(Collected data)
--------
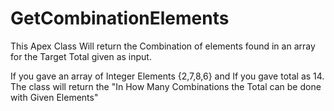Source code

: # GetCombinationElements
This Apex Class Will return the Combination of elements found in an array for the Target Total given as input.

If you gave an array of Integer Elements {2,7,8,6} and If you gave total as 14. The class will return the "In How Many Combinations the Total can be done with Given Elements"
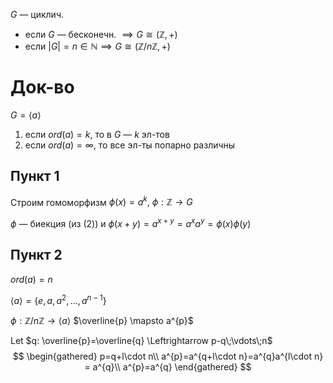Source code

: $G$ — циклич.

* если $G$ — бесконечн. $\implies G \cong (\mathbb{Z}, +)$
* если $|G|=n \in \mathbb{N} \implies G\cong (\mathbb{Z} /n\mathbb{Z}, +)$

# Док-во

$G = \langle a \rangle$

1. если $or d(a) = k$, то в $G$ — $k$ эл-тов
2. если $or d(a) = \infty$, то все эл-ты попарно различны

## Пункт 1

Строим гомоморфизм $\phi(x) = a^{k},\ \phi: \mathbb{Z} \to G$

$\phi$ — биекция (из (2)) и $\phi(x+y)=a^{x+y}=a^{x}a^{y}=\phi (x)\phi (y)$

## Пункт 2

$or d(a)=n$

$\langle a \rangle=\{ e, a, a^{2}, \dots, a^{n-1} \}$

$\phi: \mathbb{Z} /n\mathbb{Z} \to \langle a \rangle$
$\overline{p} \mapsto a^{p}$

Let $q: \overline{p}=\overline{q} \Leftrightarrow p-q\;\vdots\;n$
$$
\begin{gathered}
p=q+l\cdot n\\
a^{p}=a^{q+l\cdot n}=a^{q}a^{l\cdot n} = a^{q}\\
a^{p}=a^{q}
\end{gathered}
$$
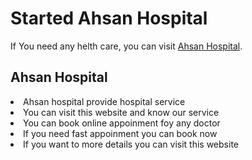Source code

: # Started Ahsan Hospital

If You need any helth care, you can visit [Ahsan Hospital](https://github.com/facebook/create-react-app).

## Ahsan Hospital

<li>Ahsan hospital provide hospital service</li>
<li>You can visit this website and know our service</li>
<li>You can book online appoinment foy any doctor</li>
<li>If you need fast appoinment you can book now</li>
<li>If you want to more details you can visit this website</li>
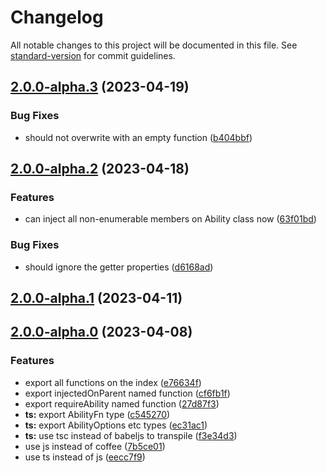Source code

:# Changelog

All notable changes to this project will be documented in this file. See [standard-version](https://github.com/conventional-changelog/standard-version) for commit guidelines.

## [2.0.0-alpha.3](https://github.com/snowyu/custom-ability.js/compare/v2.0.0-alpha.2...v2.0.0-alpha.3) (2023-04-19)


### Bug Fixes

* should not overwrite with an empty function ([b404bbf](https://github.com/snowyu/custom-ability.js/commit/b404bbff315e9999f7fc6ad29f932f0810347362))

## [2.0.0-alpha.2](https://github.com/snowyu/custom-ability.js/compare/v2.0.0-alpha.1...v2.0.0-alpha.2) (2023-04-18)


### Features

* can inject all non-enumerable members on Ability class now ([63f01bd](https://github.com/snowyu/custom-ability.js/commit/63f01bdda4d8330cc5d28946d1b5cdcbe771e6f2))


### Bug Fixes

* should ignore the getter properties ([d6168ad](https://github.com/snowyu/custom-ability.js/commit/d6168ad8b3ac0817bd5dcf8f70b6a5f8e9508018))

## [2.0.0-alpha.1](https://github.com/snowyu/custom-ability.js/compare/v2.0.0-alpha.0...v2.0.0-alpha.1) (2023-04-11)

## [2.0.0-alpha.0](https://github.com/snowyu/custom-ability.js/compare/v1.6.2...v2.0.0-alpha.0) (2023-04-08)


### Features

* export all functions on the index ([e76634f](https://github.com/snowyu/custom-ability.js/commit/e76634fbfe720e8c0afdd2f93916baaaa7ebeeac))
* export injectedOnParent named function ([cf6fb1f](https://github.com/snowyu/custom-ability.js/commit/cf6fb1fb89004cd6e26988f3834dda62cec9cdb2))
* export requireAbility named function ([27d87f3](https://github.com/snowyu/custom-ability.js/commit/27d87f3251488320a2af65fc9129acb5c734142e))
* **ts:** export AbilityFn type ([c545270](https://github.com/snowyu/custom-ability.js/commit/c5452705da68ff3170b0b6548febe8c929ce06cb))
* **ts:** export AbilityOptions etc types ([ec31ac1](https://github.com/snowyu/custom-ability.js/commit/ec31ac1eb1515f4b50cb0cf9efbf072ab679b811))
* **ts:** use tsc instead of babeljs to transpile ([f3e34d3](https://github.com/snowyu/custom-ability.js/commit/f3e34d3ca00df4a55308d4fea23c3a576fb4ec61))
* use js instead of coffee ([7b5ce01](https://github.com/snowyu/custom-ability.js/commit/7b5ce01a51b254e0fd011e59c8dcb402ce88946a))
* use ts instead of js ([eecc7f9](https://github.com/snowyu/custom-ability.js/commit/eecc7f93a6d4ff013572e57b50cca41e9e43f66f))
--------
## What is needed
Copy out only the lines above from the one with "export all functions" to the one with "export injectedOnParent named", inclusive, exactly as they stand.

## Reply
* export all functions on the index ([e76634f](https://github.com/snowyu/custom-ability.js/commit/e76634fbfe720e8c0afdd2f93916baaaa7ebeeac))
* export injectedOnParent named function ([cf6fb1f](https://github.com/snowyu/custom-ability.js/commit/cf6fb1fb89004cd6e26988f3834dda62cec9cdb2))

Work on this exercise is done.